The government’s call in March for all hotels and restaurants to close “got rid of 50% of our sales” said BPS MD Ian Cundell. “When the airports shut down as well, that accounted for a further 25%.”
As a result, the future of the company’s 35-strong workforce looked uncertain, he added. “I thought we were going to have to furlough at least half of the staff, and I didn’t know whether we’d survive as a business.”
However, new listings with the mults “hugely boosted” BPS’s chances of survival. It is now supplying Yorkshire Cuisine Premium Pork Sausages and British Premium Sausages to more than 220 Asda stores, while the former product is also in 93 Tesco outlets across the Midlands and Yorkshire.
“It’s testimony to the people we have working for us that we’ve been able to do this and, most importantly, it’s saved jobs and saved the business,” Cundell said.
BPS contacted Asda a week before the lockdown, as supermarkets were swept clean by panic-buyers, he added. “Usually, being listed by a supermarket takes time but we had supplied them in the past, so within a week we were accepted by them.”
Similarly, the listing with Tesco was secured after the sausage maker “dropped an email to Dave Lewis, the CEO, saying we had spare capacity”.
While both listings are temporary, they had the potential to be longer term “depending on sales figures” said Cundell. “On the basis of these new markets, BPS will aim to continue in this direction as well as foodservice.”

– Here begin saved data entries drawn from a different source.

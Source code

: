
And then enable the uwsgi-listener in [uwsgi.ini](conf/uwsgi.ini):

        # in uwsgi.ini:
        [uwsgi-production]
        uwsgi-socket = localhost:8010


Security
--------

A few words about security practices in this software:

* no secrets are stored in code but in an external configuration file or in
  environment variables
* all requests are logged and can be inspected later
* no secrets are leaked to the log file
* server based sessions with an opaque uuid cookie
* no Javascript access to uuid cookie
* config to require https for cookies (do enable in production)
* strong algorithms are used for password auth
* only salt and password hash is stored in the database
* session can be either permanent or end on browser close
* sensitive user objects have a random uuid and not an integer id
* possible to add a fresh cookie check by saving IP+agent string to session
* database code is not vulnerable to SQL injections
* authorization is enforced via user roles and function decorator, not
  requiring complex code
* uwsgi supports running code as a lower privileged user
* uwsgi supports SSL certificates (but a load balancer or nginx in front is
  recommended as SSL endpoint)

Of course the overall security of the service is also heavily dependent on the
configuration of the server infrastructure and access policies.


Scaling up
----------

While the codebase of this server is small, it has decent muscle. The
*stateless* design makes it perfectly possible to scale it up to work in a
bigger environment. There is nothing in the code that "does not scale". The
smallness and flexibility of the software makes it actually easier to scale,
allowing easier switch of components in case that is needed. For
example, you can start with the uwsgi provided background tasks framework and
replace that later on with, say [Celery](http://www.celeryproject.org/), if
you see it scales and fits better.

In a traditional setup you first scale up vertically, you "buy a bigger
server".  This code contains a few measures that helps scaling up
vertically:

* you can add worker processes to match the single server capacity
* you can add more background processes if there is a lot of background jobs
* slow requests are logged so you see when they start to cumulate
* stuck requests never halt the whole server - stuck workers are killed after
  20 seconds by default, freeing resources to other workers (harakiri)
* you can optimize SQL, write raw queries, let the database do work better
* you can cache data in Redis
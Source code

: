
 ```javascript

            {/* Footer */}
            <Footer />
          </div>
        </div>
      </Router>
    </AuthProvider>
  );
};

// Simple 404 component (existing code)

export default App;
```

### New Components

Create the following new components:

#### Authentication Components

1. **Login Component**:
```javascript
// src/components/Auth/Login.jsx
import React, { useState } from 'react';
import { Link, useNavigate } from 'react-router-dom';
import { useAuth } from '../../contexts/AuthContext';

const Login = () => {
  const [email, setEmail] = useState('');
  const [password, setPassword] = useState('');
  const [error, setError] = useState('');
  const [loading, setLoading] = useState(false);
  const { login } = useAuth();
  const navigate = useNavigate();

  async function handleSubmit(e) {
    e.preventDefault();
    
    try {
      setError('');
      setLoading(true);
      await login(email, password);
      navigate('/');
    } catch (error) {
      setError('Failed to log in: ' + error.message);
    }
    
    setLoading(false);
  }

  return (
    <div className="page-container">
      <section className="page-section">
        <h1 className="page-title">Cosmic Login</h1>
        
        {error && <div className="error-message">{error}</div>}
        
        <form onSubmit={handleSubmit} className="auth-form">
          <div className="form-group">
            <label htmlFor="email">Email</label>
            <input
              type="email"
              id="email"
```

The supplier had also been buoyed to some degree from an 400% increase for its web store – albeit “from a relatively small amount” – and from sales by online butchers and meal kit providers such as Hello Fresh and Farmison.
Exports, which had so far remained unaffected by the pandemic, were also helping, Cundell added. “The British sausage is very popular worldwide. We shipped big orders to Hong Kong, Denmark, and Malta during March, and we also regularly export to Jordan, Singapore and the Falklands.”